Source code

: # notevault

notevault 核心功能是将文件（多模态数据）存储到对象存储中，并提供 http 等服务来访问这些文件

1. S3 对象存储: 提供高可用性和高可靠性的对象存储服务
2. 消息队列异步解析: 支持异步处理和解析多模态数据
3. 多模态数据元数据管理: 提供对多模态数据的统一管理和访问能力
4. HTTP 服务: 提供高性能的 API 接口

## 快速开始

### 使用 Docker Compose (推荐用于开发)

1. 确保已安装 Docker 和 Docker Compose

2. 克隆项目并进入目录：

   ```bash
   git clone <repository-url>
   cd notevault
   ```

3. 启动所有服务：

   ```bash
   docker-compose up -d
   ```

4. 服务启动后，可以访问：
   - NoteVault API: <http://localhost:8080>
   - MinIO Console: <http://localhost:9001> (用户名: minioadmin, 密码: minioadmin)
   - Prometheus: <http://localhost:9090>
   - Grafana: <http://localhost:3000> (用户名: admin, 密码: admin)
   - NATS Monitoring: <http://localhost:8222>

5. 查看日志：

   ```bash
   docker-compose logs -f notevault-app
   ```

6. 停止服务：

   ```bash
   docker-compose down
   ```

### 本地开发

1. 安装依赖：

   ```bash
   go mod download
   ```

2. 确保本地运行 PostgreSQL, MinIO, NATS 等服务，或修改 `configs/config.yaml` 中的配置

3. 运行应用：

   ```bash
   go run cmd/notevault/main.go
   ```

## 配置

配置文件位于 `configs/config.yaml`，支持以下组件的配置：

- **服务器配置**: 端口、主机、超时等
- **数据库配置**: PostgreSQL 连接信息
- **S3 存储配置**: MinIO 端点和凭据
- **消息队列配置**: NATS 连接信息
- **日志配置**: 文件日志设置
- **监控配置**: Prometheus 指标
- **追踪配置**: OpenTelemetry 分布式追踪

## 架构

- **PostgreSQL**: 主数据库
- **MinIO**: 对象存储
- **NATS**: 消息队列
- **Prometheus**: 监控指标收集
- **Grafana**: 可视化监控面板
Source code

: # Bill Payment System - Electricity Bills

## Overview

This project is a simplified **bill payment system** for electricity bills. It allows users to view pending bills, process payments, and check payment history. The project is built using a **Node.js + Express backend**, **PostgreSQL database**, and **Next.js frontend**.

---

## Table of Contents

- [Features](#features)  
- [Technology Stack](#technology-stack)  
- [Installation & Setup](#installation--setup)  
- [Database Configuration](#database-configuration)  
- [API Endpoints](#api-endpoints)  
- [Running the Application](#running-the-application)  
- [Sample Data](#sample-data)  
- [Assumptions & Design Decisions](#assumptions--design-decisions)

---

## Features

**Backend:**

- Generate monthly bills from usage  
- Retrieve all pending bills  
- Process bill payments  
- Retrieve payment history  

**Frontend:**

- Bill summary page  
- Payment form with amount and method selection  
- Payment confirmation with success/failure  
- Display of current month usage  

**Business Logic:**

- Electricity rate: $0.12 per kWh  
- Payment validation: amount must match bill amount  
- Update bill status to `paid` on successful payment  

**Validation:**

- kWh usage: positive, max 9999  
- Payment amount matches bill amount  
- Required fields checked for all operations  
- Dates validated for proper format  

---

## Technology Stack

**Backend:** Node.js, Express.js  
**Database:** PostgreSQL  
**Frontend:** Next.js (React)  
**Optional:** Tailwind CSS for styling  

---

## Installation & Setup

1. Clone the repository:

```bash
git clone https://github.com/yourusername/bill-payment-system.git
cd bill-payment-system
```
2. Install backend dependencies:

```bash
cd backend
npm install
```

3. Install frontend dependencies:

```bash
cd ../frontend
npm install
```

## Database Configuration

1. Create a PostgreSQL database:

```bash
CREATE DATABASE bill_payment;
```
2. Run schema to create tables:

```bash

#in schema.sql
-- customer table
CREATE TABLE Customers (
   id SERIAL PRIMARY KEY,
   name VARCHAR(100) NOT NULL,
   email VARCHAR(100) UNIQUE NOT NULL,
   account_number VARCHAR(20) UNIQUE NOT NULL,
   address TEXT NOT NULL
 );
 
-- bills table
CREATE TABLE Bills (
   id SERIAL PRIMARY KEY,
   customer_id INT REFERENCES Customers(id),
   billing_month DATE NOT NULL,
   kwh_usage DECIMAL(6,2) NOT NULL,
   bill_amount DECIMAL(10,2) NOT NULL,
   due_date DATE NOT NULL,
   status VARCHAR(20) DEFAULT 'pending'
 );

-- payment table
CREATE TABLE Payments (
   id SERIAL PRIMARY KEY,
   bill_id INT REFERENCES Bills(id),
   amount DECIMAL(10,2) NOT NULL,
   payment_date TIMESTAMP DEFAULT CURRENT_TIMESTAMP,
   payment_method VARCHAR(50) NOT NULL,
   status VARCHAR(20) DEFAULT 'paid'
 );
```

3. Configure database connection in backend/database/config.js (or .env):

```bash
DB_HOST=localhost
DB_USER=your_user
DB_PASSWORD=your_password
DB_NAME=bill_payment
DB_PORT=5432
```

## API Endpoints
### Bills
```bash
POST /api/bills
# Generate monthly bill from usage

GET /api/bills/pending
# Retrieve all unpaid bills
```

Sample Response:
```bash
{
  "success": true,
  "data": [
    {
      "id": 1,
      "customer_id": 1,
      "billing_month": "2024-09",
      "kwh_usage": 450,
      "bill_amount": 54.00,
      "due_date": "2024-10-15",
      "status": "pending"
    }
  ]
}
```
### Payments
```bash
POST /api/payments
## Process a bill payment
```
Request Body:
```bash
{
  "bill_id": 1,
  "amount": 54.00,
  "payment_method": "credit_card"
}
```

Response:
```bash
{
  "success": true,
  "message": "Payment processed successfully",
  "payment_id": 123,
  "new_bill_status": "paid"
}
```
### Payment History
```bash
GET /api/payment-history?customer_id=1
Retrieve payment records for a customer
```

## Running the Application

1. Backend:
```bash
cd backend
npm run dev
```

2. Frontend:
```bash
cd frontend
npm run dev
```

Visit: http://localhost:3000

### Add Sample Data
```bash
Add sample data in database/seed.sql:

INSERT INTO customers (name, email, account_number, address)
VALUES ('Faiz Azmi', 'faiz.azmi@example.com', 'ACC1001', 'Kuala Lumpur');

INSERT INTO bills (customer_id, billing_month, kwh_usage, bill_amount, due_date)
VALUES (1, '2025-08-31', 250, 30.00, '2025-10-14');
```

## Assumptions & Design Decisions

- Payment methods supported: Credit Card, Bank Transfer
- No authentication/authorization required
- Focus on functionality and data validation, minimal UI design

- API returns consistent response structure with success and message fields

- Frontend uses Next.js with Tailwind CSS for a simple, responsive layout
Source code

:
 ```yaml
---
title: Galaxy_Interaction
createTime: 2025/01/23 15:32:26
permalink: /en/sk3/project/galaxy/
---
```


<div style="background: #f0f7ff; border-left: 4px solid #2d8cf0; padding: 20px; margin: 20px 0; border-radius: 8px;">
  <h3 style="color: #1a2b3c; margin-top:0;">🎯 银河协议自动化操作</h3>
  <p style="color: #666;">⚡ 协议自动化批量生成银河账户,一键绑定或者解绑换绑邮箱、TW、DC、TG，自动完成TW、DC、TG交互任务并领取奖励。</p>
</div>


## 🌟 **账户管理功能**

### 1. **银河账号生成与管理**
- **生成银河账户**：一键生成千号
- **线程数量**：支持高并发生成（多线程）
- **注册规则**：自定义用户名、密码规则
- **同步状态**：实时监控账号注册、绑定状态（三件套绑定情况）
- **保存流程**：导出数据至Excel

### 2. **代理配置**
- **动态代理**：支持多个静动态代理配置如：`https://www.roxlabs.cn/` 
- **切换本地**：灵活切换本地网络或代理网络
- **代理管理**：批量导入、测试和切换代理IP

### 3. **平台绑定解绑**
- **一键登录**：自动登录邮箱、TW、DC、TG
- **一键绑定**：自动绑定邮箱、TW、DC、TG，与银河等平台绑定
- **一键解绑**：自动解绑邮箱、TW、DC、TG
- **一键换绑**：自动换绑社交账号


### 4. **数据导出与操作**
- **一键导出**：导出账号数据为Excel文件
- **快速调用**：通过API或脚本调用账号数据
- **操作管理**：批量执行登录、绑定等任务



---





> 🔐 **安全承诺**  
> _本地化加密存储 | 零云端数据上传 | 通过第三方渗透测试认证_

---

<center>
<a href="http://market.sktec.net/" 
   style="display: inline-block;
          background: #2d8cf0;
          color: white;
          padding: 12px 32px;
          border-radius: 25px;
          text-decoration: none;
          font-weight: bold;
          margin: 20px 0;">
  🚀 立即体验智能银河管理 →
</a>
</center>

☆ ☆ ☆ ☆ ☆

→ PROBLEM STATEMENT
The answer must be a single number: the count of lines in the listing that hold the string "Prometheus".

→ ANSWER SPACE
3